In the records below, work out how many lines hold the word "loaders". Report the number alone.
*** Material provided ***
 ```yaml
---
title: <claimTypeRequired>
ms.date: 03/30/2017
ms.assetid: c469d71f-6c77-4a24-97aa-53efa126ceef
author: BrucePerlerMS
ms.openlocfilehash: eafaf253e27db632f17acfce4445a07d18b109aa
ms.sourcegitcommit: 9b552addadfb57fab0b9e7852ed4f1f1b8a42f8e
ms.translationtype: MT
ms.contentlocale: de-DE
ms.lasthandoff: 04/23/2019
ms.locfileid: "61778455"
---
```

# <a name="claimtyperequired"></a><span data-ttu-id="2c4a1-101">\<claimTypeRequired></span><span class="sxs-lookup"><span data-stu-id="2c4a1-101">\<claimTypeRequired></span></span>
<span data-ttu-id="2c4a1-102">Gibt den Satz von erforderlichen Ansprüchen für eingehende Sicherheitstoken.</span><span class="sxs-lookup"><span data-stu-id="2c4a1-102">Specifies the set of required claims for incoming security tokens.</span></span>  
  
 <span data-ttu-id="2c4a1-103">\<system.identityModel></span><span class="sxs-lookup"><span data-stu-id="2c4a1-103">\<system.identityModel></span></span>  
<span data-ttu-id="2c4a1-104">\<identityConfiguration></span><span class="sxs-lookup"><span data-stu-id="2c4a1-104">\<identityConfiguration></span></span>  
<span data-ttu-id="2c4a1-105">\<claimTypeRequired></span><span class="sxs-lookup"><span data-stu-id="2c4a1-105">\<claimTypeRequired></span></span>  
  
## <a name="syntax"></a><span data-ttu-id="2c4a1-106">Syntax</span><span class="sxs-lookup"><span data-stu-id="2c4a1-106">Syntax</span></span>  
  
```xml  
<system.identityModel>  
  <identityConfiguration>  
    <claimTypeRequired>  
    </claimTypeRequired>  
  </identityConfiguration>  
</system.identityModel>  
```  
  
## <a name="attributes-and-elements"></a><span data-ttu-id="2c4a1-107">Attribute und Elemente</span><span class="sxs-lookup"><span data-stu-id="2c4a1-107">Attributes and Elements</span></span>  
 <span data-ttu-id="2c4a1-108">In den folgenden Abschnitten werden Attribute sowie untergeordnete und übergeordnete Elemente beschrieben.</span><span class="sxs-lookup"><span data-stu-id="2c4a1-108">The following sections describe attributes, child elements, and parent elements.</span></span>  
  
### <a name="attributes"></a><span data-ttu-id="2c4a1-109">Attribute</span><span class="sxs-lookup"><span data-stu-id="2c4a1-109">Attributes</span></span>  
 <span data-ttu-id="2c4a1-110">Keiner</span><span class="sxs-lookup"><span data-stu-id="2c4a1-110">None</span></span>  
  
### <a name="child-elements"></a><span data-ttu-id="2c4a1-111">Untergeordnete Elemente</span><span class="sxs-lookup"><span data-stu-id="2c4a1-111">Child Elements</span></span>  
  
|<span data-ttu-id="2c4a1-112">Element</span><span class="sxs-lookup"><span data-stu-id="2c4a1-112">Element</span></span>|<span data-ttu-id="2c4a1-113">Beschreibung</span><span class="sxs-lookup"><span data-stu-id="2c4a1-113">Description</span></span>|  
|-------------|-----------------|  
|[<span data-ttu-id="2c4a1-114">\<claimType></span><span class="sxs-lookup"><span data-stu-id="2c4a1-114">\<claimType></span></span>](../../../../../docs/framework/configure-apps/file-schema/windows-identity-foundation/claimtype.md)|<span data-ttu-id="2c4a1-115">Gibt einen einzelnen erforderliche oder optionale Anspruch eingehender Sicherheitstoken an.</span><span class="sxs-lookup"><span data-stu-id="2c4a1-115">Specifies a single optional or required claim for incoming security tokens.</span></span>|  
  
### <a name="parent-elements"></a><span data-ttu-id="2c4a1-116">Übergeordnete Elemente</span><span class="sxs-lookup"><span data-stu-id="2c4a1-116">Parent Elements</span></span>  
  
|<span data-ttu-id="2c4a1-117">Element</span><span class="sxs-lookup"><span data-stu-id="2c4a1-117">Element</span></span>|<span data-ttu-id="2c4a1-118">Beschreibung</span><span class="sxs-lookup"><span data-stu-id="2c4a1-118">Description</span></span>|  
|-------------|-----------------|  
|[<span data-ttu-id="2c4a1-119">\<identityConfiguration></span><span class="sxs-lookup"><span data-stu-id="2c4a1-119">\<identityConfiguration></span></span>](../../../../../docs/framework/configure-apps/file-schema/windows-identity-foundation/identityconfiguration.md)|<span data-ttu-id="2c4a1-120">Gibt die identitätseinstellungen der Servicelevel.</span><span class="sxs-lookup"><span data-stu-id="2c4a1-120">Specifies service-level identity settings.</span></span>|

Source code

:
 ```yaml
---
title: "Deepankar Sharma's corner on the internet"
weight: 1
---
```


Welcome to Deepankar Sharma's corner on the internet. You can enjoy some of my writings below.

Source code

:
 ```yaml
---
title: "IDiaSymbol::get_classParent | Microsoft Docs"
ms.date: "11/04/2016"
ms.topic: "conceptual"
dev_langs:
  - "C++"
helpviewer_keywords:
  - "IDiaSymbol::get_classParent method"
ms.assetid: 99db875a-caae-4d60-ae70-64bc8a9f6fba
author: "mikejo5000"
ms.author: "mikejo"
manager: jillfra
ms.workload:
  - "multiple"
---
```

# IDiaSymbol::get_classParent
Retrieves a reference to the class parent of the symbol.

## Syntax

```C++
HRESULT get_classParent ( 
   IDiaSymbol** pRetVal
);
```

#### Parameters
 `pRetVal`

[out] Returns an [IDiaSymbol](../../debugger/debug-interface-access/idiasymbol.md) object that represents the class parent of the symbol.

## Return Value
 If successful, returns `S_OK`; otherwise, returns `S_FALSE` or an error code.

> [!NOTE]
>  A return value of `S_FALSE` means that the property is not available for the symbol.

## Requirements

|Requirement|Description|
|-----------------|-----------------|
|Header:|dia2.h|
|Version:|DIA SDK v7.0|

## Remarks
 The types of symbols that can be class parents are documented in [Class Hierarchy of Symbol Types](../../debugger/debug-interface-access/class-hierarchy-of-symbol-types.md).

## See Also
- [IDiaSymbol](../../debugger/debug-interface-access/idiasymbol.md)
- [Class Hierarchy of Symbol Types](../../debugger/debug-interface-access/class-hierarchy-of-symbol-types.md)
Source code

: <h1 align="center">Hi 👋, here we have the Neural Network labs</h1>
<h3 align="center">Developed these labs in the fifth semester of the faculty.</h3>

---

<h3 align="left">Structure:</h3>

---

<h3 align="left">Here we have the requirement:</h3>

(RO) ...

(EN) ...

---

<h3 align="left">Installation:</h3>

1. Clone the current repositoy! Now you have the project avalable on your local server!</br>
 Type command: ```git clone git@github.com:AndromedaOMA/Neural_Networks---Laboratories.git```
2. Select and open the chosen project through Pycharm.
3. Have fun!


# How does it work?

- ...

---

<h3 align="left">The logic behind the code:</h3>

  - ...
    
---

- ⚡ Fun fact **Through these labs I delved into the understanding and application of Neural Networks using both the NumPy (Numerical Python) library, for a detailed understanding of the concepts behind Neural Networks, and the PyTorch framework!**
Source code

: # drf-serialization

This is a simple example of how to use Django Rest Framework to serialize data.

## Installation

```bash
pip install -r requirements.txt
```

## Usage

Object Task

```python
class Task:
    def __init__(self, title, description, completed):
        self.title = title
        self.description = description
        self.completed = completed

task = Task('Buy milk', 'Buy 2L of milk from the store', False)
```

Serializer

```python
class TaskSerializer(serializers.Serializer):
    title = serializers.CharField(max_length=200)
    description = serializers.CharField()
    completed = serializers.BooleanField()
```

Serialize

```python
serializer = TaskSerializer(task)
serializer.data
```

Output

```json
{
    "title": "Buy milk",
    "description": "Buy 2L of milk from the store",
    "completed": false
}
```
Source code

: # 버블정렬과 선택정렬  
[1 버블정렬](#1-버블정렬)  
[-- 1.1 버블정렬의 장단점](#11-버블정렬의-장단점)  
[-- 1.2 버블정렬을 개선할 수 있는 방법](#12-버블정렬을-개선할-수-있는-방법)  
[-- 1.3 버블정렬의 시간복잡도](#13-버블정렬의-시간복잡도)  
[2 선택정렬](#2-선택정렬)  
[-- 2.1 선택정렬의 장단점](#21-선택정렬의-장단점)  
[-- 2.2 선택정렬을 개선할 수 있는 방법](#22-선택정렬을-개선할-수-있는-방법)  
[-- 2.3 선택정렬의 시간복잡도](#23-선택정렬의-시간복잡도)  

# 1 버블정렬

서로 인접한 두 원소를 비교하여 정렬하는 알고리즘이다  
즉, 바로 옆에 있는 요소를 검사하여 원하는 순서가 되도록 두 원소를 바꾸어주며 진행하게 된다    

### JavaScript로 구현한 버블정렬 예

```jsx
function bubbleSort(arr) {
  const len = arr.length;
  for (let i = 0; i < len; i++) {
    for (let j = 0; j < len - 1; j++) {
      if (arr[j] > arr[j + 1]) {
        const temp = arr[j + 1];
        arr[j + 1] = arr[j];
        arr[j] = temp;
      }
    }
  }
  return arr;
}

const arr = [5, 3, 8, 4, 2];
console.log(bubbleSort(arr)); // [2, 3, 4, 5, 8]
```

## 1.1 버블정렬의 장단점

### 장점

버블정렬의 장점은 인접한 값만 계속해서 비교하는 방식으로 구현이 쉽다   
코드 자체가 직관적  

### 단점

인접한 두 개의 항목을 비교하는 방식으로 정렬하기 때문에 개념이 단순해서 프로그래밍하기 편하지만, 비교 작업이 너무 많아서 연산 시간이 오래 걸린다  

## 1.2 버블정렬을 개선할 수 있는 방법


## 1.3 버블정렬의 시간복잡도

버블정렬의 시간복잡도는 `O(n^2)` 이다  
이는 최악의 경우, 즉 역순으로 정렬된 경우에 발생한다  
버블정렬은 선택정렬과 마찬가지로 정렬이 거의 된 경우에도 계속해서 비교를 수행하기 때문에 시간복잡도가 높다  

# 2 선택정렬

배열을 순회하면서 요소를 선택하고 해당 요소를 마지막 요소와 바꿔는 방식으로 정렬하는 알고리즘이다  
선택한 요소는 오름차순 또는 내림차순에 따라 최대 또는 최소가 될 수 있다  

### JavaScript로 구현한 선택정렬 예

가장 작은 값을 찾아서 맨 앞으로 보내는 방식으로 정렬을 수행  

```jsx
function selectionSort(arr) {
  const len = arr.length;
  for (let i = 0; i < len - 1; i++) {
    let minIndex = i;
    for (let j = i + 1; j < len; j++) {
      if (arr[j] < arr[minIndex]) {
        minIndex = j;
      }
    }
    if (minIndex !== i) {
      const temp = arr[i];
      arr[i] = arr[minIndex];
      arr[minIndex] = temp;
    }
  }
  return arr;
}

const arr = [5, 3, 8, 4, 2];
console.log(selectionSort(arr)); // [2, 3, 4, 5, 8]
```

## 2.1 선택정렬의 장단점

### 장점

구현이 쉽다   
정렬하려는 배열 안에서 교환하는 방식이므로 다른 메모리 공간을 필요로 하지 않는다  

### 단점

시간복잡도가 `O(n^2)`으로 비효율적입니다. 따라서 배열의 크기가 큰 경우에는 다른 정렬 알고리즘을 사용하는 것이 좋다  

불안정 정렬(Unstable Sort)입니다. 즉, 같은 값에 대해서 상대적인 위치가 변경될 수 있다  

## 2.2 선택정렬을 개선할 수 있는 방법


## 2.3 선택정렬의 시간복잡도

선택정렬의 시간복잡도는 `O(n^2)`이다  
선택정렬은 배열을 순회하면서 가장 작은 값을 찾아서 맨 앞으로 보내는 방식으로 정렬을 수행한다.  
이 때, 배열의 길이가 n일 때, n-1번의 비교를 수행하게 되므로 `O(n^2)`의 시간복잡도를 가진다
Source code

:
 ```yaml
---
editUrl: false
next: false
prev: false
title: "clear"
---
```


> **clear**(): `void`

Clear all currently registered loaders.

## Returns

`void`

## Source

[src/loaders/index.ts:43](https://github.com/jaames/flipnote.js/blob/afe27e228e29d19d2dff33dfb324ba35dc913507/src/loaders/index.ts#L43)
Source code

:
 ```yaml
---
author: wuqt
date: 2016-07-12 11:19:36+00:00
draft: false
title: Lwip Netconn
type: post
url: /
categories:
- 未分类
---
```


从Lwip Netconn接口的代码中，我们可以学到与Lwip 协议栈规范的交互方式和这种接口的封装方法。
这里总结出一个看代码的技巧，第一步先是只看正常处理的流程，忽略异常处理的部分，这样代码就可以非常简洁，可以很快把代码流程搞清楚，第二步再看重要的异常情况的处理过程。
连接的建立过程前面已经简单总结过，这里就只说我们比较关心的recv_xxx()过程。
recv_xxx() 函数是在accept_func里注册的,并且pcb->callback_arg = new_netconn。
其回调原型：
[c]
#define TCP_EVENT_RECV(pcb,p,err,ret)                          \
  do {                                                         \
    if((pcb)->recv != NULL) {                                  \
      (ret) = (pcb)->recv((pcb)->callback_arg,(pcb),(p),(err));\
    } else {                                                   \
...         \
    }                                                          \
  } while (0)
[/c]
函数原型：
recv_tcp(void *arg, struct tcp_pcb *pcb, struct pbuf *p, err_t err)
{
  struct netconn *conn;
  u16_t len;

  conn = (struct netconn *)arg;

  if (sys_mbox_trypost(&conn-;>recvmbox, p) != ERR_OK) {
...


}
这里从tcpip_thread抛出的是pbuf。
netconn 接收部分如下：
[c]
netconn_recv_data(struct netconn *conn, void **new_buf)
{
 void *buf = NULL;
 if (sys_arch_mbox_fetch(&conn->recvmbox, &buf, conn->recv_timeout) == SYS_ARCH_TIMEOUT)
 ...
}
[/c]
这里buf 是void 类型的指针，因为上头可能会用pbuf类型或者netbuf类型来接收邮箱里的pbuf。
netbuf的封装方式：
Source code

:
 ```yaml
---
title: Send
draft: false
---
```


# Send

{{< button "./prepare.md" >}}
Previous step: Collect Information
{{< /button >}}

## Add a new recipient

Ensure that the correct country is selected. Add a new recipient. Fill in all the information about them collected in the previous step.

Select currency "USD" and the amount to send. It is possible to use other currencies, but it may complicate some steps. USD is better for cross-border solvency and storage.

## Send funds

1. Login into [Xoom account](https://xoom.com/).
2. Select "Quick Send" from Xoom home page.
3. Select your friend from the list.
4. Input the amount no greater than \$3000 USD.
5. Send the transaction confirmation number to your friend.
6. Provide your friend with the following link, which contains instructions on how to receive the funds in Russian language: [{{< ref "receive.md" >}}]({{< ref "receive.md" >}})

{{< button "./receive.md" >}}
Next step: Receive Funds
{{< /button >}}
*** End of Material provided ***
◆ **Solution to this task**: 2